== Data

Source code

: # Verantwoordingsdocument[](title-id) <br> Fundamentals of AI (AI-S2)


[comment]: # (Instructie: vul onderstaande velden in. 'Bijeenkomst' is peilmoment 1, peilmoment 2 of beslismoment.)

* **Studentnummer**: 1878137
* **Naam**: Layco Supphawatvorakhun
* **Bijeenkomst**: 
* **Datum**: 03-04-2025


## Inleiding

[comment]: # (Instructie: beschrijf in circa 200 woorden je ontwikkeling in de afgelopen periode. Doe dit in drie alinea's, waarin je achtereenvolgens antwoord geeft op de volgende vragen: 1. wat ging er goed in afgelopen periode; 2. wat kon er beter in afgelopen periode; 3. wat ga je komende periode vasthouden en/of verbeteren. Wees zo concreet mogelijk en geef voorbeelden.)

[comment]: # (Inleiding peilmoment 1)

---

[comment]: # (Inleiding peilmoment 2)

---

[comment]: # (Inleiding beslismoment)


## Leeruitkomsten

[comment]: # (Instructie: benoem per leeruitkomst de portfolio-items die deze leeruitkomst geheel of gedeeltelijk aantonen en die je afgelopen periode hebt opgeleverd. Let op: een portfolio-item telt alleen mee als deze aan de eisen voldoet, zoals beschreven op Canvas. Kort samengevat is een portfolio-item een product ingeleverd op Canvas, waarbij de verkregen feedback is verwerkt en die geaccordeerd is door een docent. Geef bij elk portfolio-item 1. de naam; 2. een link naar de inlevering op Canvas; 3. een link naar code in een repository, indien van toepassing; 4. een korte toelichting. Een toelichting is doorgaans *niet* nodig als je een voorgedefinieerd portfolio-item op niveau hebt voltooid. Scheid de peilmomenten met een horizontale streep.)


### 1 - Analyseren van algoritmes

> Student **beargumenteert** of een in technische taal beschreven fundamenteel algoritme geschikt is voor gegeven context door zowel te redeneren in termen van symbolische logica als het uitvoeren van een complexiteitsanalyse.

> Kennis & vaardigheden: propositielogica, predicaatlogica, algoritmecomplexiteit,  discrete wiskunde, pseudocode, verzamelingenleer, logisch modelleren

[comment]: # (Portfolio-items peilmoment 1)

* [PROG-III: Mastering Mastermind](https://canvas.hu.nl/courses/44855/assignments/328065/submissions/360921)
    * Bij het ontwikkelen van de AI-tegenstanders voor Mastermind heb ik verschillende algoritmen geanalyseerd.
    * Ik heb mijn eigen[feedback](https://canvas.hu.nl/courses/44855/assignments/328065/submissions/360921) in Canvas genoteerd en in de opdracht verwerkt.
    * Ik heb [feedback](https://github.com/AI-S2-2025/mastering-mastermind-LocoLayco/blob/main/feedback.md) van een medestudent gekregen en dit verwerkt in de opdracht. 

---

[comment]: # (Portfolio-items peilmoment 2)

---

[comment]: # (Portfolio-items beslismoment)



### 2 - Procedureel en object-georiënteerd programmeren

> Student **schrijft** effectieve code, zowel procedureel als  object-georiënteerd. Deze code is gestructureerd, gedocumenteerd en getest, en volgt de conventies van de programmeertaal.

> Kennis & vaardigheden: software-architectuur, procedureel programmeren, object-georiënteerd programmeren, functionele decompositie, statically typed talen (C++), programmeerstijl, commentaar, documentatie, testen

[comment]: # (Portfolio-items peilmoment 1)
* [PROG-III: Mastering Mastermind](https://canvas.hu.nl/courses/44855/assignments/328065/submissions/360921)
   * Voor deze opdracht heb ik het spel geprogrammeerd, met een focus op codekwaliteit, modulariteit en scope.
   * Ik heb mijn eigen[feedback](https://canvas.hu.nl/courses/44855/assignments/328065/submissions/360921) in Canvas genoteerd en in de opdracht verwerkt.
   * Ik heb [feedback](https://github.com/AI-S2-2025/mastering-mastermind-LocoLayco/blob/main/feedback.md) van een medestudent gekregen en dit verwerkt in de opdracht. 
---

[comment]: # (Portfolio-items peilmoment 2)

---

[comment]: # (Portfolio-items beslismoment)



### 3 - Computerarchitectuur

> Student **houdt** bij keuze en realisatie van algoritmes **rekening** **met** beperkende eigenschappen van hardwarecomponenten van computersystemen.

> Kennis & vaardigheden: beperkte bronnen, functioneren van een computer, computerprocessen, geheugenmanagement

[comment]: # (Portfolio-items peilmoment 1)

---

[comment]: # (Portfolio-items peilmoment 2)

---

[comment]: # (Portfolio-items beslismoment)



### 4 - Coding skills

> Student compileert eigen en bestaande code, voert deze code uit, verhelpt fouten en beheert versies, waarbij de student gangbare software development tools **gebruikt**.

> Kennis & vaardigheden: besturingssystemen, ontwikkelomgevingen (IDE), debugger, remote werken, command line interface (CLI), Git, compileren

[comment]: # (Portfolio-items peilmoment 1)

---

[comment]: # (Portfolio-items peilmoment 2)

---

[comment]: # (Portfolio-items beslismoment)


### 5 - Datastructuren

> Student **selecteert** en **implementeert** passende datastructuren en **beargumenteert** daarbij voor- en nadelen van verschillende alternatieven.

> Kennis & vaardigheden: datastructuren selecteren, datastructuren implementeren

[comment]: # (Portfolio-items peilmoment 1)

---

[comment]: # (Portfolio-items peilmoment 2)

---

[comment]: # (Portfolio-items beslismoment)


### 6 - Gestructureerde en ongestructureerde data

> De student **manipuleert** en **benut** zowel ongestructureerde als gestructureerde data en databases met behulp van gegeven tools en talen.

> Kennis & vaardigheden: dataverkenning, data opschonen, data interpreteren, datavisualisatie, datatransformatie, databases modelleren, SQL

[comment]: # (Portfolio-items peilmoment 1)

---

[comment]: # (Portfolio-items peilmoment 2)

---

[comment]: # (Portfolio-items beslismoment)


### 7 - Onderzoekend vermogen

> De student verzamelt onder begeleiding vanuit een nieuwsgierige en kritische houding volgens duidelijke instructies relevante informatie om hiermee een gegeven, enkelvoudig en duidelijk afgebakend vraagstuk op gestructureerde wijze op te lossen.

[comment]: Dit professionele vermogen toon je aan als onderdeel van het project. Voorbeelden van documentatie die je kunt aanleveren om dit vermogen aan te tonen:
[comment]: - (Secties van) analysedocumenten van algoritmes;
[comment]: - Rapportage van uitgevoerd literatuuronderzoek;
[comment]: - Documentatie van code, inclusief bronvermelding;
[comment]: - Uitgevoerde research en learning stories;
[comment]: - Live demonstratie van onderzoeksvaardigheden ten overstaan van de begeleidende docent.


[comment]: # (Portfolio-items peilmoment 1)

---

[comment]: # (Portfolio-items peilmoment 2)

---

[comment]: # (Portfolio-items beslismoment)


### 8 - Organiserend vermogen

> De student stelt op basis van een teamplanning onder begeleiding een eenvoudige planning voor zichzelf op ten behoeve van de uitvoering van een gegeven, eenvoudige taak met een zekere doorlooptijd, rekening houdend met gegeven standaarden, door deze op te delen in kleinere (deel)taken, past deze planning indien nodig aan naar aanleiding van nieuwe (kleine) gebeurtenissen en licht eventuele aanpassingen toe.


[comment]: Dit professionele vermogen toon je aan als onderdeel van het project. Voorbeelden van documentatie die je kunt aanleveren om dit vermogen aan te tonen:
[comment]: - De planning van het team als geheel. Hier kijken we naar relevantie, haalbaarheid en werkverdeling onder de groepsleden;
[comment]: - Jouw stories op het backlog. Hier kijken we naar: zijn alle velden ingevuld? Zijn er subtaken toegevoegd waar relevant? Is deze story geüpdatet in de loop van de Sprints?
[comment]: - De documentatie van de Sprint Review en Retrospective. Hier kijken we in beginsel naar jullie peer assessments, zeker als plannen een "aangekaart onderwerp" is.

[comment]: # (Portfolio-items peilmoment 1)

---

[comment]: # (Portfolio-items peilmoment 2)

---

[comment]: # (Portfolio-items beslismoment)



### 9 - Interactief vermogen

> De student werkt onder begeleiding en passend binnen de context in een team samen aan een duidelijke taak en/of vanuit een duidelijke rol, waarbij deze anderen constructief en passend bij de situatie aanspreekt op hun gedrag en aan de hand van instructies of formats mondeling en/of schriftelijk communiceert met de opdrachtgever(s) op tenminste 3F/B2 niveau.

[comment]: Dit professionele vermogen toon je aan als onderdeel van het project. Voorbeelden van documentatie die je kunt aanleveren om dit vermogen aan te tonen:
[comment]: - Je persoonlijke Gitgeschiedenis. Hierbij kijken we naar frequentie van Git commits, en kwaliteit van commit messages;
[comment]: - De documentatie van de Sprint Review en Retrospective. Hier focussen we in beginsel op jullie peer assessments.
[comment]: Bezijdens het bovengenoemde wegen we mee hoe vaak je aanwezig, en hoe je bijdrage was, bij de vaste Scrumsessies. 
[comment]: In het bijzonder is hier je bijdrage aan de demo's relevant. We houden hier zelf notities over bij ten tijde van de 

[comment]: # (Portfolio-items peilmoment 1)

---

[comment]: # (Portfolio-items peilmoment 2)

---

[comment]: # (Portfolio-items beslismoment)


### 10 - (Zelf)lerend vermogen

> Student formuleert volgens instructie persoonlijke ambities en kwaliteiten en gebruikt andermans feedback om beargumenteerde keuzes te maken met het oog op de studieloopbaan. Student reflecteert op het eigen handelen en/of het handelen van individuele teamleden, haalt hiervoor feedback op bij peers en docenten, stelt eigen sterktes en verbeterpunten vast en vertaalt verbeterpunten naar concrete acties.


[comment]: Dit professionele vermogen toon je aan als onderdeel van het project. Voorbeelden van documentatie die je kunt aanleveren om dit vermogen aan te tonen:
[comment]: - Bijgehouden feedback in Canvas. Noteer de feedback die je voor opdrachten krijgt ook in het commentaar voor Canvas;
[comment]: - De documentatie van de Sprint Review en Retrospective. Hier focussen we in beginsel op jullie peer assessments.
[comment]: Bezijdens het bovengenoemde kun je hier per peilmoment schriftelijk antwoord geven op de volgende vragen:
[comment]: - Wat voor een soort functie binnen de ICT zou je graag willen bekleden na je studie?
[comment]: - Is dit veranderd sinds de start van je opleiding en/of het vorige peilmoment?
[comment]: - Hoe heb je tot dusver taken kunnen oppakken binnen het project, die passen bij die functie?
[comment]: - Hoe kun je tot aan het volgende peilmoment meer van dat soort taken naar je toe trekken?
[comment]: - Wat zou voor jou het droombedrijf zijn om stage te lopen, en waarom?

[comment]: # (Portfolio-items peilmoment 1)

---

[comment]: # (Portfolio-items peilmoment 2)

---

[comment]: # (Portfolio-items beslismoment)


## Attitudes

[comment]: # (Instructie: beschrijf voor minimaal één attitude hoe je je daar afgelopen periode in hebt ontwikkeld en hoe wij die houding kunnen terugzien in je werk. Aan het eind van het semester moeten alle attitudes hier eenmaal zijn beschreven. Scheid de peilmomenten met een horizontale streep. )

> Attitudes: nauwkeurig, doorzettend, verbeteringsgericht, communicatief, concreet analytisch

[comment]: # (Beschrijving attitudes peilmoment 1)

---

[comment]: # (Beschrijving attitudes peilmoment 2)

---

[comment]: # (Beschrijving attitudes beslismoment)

====

Go through the records above. Copy each line in which the string "commentaar" appears.

→ **Answer to this task**:
> Kennis & vaardigheden: software-architectuur, procedureel programmeren, object-georiënteerd programmeren, functionele decompositie, statically typed talen (C++), programmeerstijl, commentaar, documentatie, testen
[comment]: - Bijgehouden feedback in Canvas. Noteer de feedback die je voor opdrachten krijgt ook in het commentaar voor Canvas;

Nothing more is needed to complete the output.